====== Input for this task
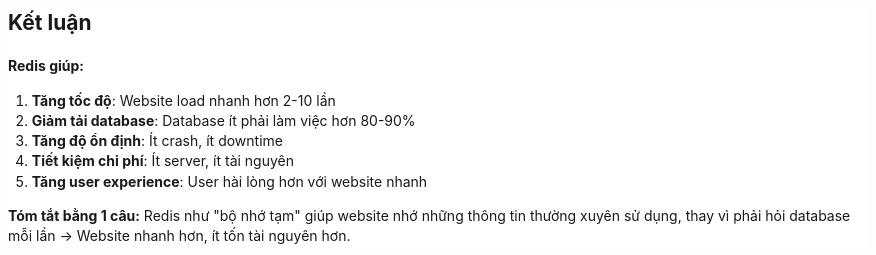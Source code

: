 ## Kết luận

**Redis giúp:**
1. **Tăng tốc độ**: Website load nhanh hơn 2-10 lần
2. **Giảm tải database**: Database ít phải làm việc hơn 80-90%  
3. **Tăng độ ổn định**: Ít crash, ít downtime
4. **Tiết kiệm chi phí**: Ít server, ít tài nguyên
5. **Tăng user experience**: User hài lòng hơn với website nhanh

**Tóm tắt bằng 1 câu:**
Redis như "bộ nhớ tạm" giúp website nhớ những thông tin thường xuyên sử dụng, thay vì phải hỏi database mỗi lần → Website nhanh hơn, ít tốn tài nguyên hơn.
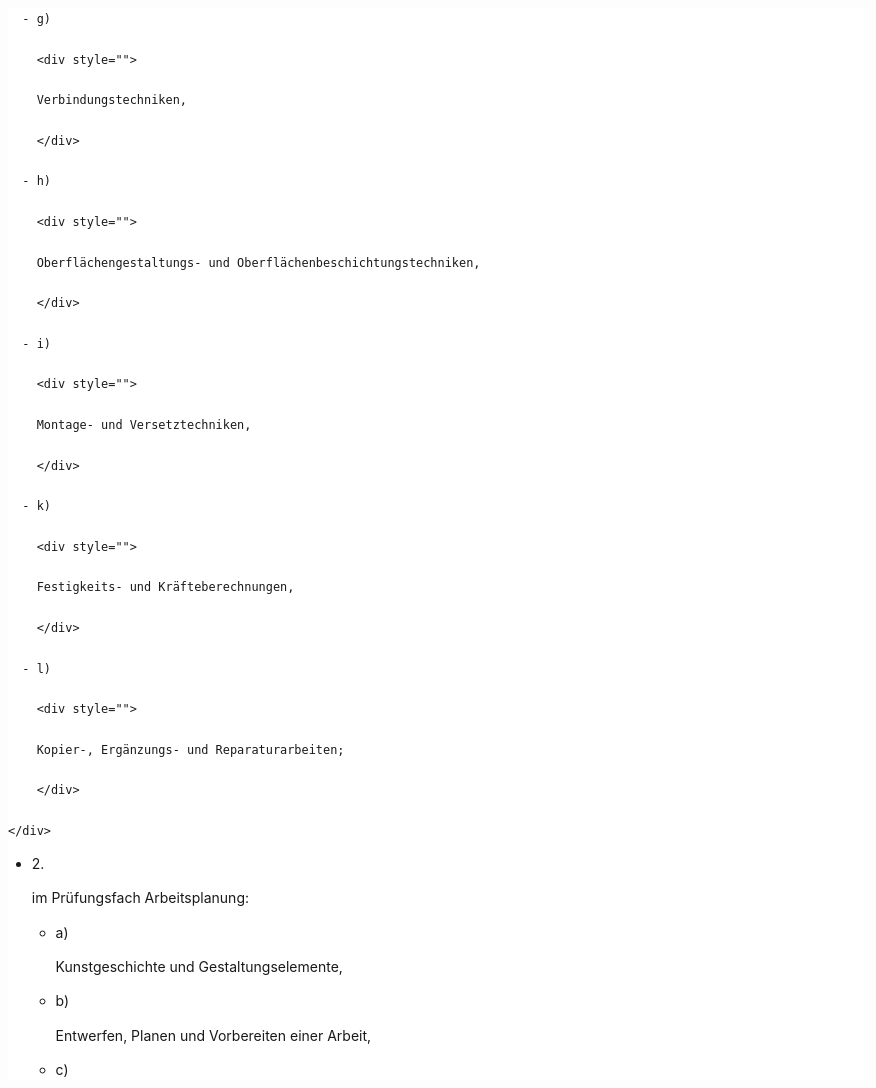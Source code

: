       - g)
        
        <div style="">
        
        Verbindungstechniken,
        
        </div>
    
      - h)
        
        <div style="">
        
        Oberflächengestaltungs- und Oberflächenbeschichtungstechniken,
        
        </div>
    
      - i)
        
        <div style="">
        
        Montage- und Versetztechniken,
        
        </div>
    
      - k)
        
        <div style="">
        
        Festigkeits- und Kräfteberechnungen,
        
        </div>
    
      - l)
        
        <div style="">
        
        Kopier-, Ergänzungs- und Reparaturarbeiten;
        
        </div>
    
    </div>

  - 2\.
    
    <div style="">
    
    im Prüfungsfach Arbeitsplanung:
    
      - a)
        
        <div style="">
        
        Kunstgeschichte und Gestaltungselemente,
        
        </div>
    
      - b)
        
        <div style="">
        
        Entwerfen, Planen und Vorbereiten einer Arbeit,
        
        </div>
    
      - c)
============
» **Activity**:
Please filter the entries for the word "database" and copy the lines that have it.

» **Written answer**:
2. **Giảm tải database**: Database ít phải làm việc hơn 80-90%  
Redis như "bộ nhớ tạm" giúp website nhớ những thông tin thường xuyên sử dụng, thay vì phải hỏi database mỗi lần → Website nhanh hơn, ít tốn tài nguyên hơn.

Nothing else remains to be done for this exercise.